The Art in Making a Difference

Desiree Dylong, Assistant Arts and Life Editor


When walking through the streets of South Lawndale, in Little Village, one can see traces of graffiti lining public property. To some, the paint from the aerosol cans may be a mark from a delinquent; a kid who, just like plenty of those before him on Chicago’s west side, is headed towards a life of crime. But to the individuals who began the LuchArte project, the graffiti presented the idea to channel art in a positive way. LuchArte is a community-based project that is changing the lives of Latino youth, one painting at a time.
It started with Eddie Bocanegra, a student studying social work at Northeastern Illinois University (NEIU). Bocanegra understood the dire and violent situations that Latino youths faced in South Lawndale and wanted to present neighborhood kids with a positive outlet that would steer them away from a life of violence. His love of art, and also meeting kids who enjoyed tagging up walls led to the idea of creating a program that would provide an artistic outlet for youth.
Bocanegra sought out NEIU Assistant Professor of Social Work Dr. Francisco Gaytàn for guidance and a helping hand in getting the project started. LuchArte eventually teamed up with local nonprofit called Enlace Chicago to provide a location in Little Village for the kids to have their art sessions.
Dr. Gaytàn explained how many of these young teens that Bocanegra sought out to be in the art program were just on the cusp of joining gangs. He also explained the harsh circumstances these kids face in their daily lives such as coming from single parent households, having siblings who have joined gangs, and going to schools that don’t offer them the resources that will allow them to excel. With the combination of all the hardships that these kids go through, the LuchArte programs offer them a chance to participate in productive and creative activities and to see their true potential.
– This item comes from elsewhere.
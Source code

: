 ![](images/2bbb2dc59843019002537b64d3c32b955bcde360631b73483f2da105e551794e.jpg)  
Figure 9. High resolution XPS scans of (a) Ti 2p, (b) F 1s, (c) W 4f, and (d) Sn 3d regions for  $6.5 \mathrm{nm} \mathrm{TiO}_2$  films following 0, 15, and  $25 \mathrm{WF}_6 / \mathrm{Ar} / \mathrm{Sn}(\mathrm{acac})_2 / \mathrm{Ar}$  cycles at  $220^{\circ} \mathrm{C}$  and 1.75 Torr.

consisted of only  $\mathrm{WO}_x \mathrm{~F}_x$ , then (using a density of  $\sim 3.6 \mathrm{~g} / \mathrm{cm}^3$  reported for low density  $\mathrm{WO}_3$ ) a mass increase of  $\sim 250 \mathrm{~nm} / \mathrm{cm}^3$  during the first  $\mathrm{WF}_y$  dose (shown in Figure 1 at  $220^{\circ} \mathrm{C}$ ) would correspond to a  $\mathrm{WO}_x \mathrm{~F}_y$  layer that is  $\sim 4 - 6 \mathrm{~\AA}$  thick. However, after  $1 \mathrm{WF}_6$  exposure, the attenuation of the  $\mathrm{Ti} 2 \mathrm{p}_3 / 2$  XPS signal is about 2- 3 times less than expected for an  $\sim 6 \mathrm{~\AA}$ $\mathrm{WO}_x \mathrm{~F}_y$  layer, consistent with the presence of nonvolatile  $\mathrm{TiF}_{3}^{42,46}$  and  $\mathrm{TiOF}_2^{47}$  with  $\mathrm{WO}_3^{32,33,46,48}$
The LuchArte program has artists from all levels and not only does the program offer a creative outlet, it also offers youth the chance to sell their artwork. What’s more important is that these kids are given an opportunity to express themselves, and due to the limited resources their neighborhood and schools provides them, LuchArte gives them the chance they may have otherwise never gotten. It’s also the camaraderie and the support that helps to lift these kids up. Dr. Gaytàn described how the sessions provide the kids a “safe space” where they can have fun, be creative and receive positive attention from adults.